→ RECORD EXCERPTS:

● ● ●

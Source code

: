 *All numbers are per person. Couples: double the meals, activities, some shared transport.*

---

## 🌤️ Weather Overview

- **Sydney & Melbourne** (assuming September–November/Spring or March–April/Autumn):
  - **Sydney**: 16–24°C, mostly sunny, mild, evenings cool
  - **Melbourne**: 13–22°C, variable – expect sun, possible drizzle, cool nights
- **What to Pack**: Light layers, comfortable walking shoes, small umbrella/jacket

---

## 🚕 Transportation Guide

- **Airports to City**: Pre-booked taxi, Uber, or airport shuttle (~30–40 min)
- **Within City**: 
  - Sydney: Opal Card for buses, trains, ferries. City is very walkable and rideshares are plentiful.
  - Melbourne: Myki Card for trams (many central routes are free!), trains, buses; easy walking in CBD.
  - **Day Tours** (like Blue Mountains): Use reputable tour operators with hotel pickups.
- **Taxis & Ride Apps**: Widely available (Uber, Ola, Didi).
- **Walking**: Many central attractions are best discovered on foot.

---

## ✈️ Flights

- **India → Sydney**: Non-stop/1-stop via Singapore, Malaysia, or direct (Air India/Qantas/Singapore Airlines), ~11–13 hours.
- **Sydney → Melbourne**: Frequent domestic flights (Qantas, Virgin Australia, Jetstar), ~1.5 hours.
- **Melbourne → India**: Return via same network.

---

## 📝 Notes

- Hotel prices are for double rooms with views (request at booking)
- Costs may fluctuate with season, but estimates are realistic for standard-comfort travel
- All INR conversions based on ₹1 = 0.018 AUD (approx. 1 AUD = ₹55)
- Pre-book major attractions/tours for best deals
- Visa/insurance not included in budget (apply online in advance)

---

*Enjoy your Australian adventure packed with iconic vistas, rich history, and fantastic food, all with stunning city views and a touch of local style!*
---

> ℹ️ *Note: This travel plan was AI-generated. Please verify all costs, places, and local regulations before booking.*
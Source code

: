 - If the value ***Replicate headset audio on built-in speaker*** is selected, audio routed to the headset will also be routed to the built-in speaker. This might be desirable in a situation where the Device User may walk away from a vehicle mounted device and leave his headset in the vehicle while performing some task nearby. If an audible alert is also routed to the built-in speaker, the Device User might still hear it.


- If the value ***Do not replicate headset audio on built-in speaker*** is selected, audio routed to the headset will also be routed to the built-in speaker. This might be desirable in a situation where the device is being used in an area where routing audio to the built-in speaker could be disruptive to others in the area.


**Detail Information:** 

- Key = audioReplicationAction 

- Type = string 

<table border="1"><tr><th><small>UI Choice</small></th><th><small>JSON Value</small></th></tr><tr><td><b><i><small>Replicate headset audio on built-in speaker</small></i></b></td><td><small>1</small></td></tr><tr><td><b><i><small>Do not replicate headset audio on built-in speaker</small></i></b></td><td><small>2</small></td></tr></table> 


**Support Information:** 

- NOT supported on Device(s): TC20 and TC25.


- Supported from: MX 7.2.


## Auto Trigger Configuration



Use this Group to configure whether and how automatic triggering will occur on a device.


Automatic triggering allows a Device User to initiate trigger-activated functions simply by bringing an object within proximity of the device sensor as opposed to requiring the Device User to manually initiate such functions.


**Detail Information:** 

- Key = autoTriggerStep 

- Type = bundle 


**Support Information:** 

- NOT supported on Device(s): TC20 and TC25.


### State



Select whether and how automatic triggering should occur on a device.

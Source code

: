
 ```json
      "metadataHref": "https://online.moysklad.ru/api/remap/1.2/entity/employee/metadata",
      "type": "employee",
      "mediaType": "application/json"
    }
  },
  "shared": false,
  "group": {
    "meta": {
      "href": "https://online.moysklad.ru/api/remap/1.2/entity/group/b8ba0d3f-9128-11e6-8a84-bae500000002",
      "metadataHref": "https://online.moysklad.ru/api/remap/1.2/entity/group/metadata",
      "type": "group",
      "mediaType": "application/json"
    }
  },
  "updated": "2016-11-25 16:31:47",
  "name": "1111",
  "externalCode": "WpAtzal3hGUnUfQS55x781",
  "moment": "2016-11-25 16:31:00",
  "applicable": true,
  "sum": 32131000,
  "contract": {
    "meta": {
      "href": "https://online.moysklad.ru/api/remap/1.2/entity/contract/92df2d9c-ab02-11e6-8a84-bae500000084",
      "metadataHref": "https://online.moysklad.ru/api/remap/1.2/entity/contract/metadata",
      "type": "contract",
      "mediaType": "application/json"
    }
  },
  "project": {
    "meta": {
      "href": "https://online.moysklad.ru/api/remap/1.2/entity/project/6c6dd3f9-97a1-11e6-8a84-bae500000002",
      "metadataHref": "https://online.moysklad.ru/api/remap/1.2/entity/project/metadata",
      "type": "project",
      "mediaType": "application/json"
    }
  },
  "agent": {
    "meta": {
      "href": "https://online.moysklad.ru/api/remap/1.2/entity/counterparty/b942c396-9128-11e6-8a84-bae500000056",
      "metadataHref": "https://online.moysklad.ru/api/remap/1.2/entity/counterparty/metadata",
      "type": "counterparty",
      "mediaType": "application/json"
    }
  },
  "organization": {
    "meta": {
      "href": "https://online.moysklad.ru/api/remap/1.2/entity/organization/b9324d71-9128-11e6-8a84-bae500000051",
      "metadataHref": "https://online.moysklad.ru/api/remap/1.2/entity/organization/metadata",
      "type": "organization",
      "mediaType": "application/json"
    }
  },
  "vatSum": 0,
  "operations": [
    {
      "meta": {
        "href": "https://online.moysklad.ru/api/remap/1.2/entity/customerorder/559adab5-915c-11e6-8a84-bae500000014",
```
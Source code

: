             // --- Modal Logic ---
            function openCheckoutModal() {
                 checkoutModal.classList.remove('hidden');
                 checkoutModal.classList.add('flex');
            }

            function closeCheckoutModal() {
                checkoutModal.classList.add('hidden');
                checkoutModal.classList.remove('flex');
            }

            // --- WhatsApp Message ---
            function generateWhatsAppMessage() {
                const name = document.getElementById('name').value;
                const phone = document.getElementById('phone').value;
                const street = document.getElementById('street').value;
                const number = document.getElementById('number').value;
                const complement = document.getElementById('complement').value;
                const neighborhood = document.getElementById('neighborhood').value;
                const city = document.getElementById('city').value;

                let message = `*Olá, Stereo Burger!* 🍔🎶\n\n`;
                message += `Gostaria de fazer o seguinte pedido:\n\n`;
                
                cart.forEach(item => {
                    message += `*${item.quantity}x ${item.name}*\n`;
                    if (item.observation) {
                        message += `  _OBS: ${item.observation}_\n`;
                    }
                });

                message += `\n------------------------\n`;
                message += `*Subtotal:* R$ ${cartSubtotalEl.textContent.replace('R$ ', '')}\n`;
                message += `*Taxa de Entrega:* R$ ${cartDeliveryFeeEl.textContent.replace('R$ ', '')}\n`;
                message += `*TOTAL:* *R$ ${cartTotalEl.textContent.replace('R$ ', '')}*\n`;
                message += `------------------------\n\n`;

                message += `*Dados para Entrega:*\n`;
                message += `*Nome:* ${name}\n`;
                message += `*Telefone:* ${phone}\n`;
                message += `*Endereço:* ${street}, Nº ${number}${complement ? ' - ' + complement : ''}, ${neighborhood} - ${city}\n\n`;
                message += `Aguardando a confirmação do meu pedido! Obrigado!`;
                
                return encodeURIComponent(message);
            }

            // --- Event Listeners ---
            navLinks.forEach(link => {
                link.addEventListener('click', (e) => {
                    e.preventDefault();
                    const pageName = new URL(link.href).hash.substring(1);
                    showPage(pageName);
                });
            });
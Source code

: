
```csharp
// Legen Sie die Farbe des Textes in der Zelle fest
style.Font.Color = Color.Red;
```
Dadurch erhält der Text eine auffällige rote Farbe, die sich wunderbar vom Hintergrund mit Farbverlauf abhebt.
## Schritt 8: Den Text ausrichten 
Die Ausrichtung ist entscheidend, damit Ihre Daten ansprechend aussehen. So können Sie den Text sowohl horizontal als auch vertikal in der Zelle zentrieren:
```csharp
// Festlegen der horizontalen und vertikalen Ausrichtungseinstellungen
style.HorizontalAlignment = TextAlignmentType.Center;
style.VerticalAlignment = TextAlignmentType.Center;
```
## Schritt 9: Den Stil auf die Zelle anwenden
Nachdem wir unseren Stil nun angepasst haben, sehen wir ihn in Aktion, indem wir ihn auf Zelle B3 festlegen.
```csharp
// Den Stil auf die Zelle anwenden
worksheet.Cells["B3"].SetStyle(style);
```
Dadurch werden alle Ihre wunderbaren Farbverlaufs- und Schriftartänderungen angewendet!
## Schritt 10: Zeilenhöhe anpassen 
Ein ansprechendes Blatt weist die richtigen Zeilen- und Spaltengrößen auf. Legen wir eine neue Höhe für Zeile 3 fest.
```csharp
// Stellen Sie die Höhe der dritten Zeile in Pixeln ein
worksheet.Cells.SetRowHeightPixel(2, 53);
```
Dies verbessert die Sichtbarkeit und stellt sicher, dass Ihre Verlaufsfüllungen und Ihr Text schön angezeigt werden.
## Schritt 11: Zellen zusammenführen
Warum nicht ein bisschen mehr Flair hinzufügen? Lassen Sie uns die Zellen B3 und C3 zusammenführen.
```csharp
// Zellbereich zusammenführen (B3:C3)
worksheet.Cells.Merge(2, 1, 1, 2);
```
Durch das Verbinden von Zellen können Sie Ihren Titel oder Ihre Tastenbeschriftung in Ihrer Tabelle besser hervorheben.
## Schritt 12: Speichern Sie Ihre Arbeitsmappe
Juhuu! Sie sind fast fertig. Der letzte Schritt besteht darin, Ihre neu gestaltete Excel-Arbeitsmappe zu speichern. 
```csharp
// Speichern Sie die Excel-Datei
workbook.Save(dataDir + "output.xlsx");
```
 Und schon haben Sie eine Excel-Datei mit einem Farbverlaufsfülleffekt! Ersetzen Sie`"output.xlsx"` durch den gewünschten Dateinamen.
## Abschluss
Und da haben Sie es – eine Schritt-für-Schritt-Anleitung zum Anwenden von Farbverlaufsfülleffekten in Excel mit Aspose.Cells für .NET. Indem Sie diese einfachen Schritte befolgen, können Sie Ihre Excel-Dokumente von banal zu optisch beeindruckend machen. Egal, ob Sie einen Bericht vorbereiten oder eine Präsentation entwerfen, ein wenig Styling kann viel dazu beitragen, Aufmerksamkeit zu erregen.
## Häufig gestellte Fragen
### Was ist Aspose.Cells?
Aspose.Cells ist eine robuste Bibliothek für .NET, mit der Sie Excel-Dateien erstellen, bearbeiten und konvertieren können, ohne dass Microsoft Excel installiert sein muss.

● ● ●

→ TASK REQUIREMENTS:
Check each line of the listing above for the string "desirable" and return those that contain it.

→ ANSWER BOX:
: - If the value ***Replicate headset audio on built-in speaker*** is selected, audio routed to the headset will also be routed to the built-in speaker. This might be desirable in a situation where the Device User may walk away from a vehicle mounted device and leave his headset in the vehicle while performing some task nearby. If an audible alert is also routed to the built-in speaker, the Device User might still hear it.
- If the value ***Do not replicate headset audio on built-in speaker*** is selected, audio routed to the headset will also be routed to the built-in speaker. This might be desirable in a situation where the device is being used in an area where routing audio to the built-in speaker could be disruptive to others in the area.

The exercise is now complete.